Report the number of lines below in which the word "Aufsichtsbehörden" occurs. Nothing else is needed.

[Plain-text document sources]
***
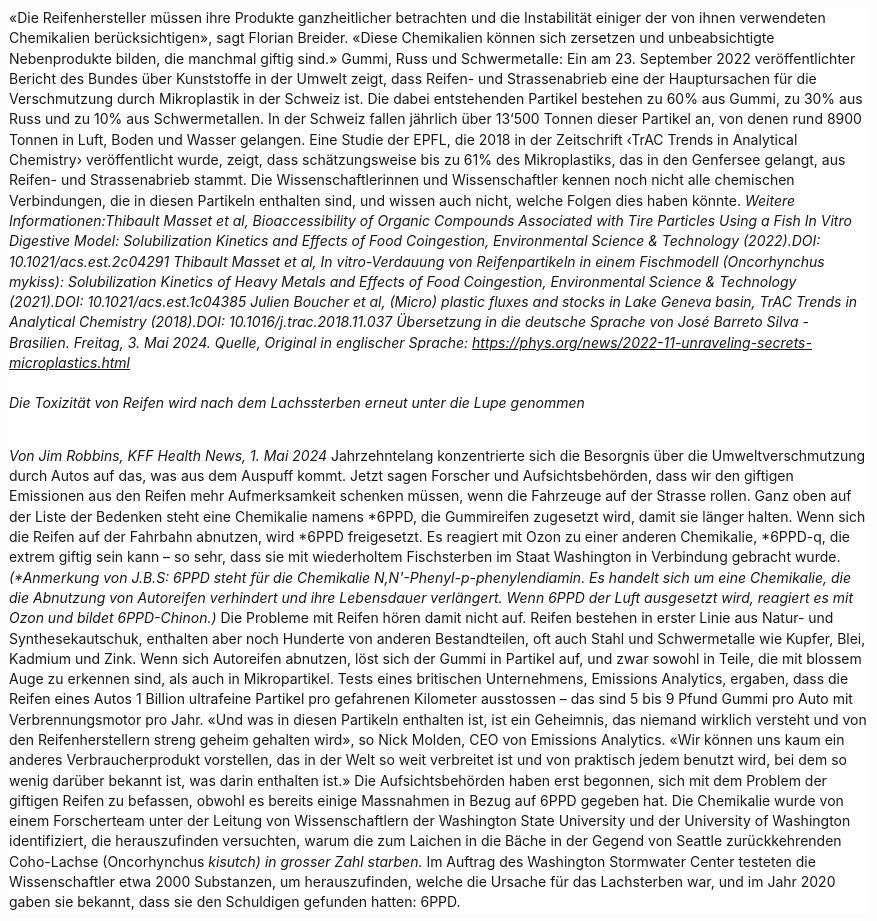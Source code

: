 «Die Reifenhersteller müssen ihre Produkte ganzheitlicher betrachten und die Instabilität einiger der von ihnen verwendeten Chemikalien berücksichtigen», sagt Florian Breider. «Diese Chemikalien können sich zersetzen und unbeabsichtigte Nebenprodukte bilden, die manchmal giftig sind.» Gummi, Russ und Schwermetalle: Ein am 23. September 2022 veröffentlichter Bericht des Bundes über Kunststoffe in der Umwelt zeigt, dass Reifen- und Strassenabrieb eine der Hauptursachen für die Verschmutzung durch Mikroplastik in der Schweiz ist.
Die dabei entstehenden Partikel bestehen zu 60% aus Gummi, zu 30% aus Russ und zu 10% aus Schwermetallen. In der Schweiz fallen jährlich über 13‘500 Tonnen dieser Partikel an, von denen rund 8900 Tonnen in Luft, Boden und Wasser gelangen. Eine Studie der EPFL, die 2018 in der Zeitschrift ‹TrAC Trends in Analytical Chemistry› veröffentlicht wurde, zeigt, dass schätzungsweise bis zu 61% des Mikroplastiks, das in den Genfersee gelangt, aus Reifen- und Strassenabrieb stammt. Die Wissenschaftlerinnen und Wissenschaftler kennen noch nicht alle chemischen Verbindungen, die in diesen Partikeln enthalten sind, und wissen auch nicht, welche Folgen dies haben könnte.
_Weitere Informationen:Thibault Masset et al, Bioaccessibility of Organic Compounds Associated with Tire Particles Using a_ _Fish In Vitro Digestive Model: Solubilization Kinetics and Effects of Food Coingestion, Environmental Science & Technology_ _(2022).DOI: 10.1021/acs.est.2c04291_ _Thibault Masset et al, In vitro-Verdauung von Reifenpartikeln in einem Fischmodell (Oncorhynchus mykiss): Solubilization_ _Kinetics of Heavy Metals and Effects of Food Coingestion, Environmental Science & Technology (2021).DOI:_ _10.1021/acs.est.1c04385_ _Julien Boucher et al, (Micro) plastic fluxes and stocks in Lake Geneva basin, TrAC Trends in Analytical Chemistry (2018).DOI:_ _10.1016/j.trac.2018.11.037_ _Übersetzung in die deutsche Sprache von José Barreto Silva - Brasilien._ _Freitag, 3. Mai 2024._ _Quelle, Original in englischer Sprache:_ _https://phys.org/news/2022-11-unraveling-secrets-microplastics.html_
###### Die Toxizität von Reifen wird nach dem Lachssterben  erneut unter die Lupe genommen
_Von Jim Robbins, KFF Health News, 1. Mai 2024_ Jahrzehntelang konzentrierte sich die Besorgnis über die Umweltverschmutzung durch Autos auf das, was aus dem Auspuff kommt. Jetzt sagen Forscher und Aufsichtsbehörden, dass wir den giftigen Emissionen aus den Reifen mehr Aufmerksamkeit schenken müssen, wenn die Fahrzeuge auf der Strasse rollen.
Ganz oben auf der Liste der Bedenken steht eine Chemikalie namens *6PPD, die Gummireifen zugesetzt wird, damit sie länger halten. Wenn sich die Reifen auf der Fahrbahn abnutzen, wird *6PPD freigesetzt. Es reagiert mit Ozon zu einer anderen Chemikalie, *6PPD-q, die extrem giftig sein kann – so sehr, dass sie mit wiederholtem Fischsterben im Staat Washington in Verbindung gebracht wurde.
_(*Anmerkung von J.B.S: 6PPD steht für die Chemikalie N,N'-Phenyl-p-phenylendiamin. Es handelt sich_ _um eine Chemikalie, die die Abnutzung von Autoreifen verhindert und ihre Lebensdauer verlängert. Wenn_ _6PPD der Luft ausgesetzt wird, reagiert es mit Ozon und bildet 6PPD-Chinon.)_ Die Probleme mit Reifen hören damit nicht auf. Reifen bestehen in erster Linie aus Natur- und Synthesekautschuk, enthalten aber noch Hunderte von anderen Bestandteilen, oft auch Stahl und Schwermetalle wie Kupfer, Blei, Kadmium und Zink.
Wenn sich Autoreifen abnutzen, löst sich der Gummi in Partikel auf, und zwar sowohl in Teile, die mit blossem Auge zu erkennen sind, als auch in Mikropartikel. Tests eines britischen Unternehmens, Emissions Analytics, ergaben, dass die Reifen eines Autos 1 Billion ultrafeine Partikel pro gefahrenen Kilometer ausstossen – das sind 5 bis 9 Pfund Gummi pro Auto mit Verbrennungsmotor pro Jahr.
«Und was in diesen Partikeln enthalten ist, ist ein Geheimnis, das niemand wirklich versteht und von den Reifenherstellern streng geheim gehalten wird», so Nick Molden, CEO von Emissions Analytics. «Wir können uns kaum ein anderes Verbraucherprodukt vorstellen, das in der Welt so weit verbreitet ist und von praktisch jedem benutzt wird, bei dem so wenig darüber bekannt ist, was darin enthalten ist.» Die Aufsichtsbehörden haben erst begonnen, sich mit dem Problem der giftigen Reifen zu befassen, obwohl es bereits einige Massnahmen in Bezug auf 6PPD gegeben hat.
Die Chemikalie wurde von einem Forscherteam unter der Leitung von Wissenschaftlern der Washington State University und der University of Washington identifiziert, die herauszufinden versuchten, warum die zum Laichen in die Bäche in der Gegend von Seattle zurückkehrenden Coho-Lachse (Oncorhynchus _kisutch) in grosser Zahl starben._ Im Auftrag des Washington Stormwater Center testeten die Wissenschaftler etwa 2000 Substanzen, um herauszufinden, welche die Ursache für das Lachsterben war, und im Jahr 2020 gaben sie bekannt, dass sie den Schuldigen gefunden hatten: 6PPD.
***
### OUTPUT FOR THIS EXERCISE
2